**GOAL OF THE EXERCISE**: Show every line of the records below that contains the word "some".

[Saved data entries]
▬▬▬

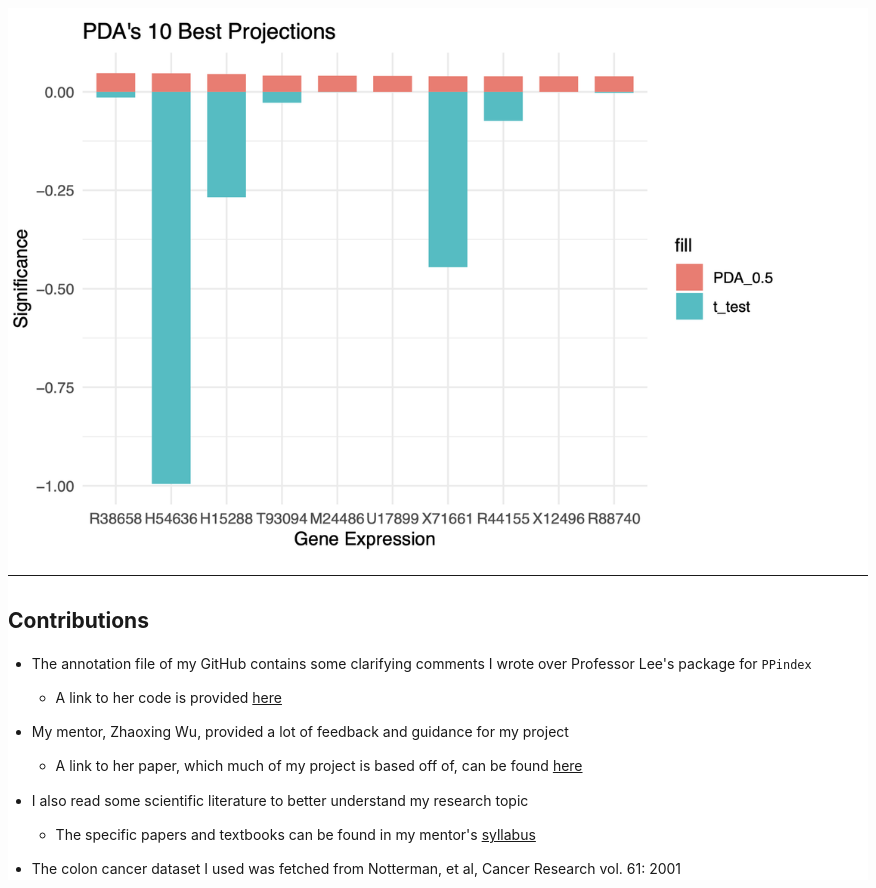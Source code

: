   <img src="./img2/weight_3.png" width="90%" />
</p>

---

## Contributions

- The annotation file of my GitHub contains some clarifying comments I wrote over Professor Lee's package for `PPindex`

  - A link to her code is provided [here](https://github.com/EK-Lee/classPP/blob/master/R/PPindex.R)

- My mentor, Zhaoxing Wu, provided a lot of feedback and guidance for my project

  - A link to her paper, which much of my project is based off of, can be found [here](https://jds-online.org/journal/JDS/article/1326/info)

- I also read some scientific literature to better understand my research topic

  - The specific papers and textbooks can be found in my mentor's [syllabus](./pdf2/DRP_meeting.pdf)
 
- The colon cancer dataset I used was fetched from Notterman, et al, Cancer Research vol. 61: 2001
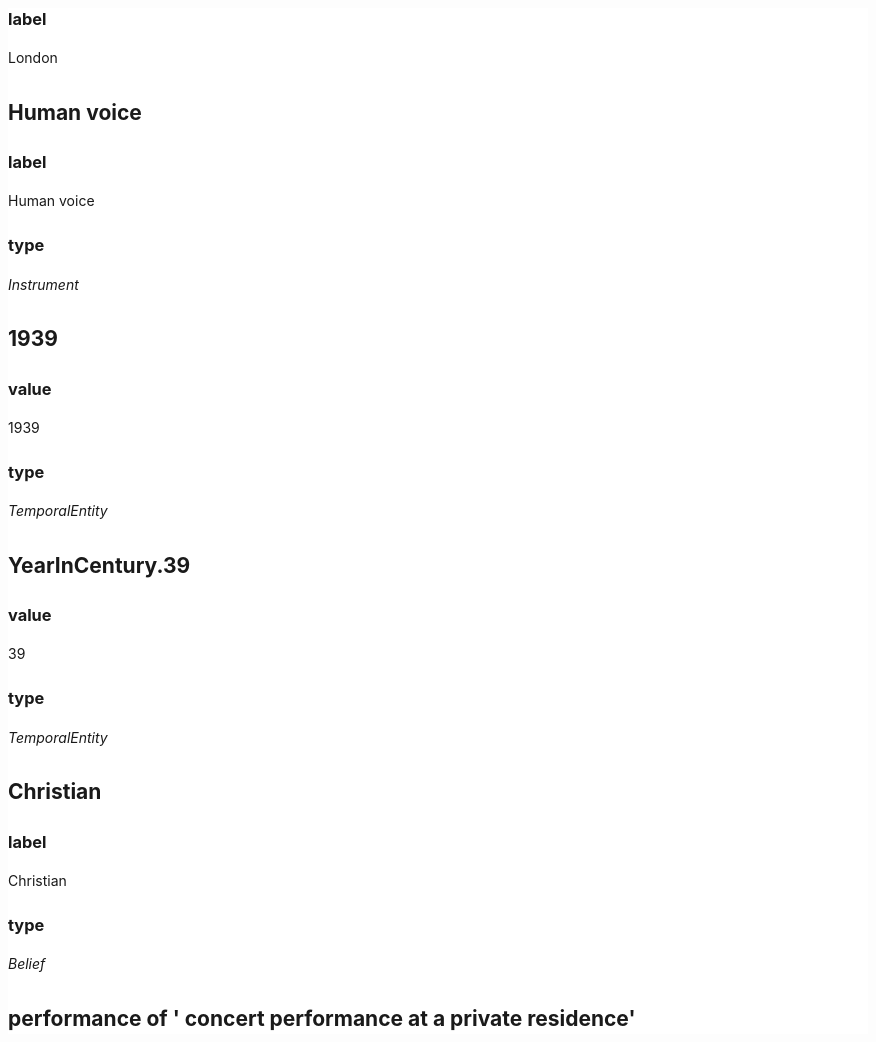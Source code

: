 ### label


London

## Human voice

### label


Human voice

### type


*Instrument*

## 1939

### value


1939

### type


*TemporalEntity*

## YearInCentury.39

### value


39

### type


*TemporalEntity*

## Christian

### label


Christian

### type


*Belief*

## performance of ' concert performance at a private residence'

▬▬▬

**SOLUTION FOR THIS TASK**:
- The annotation file of my GitHub contains some clarifying comments I wrote over Professor Lee's package for `PPindex`
- I also read some scientific literature to better understand my research topic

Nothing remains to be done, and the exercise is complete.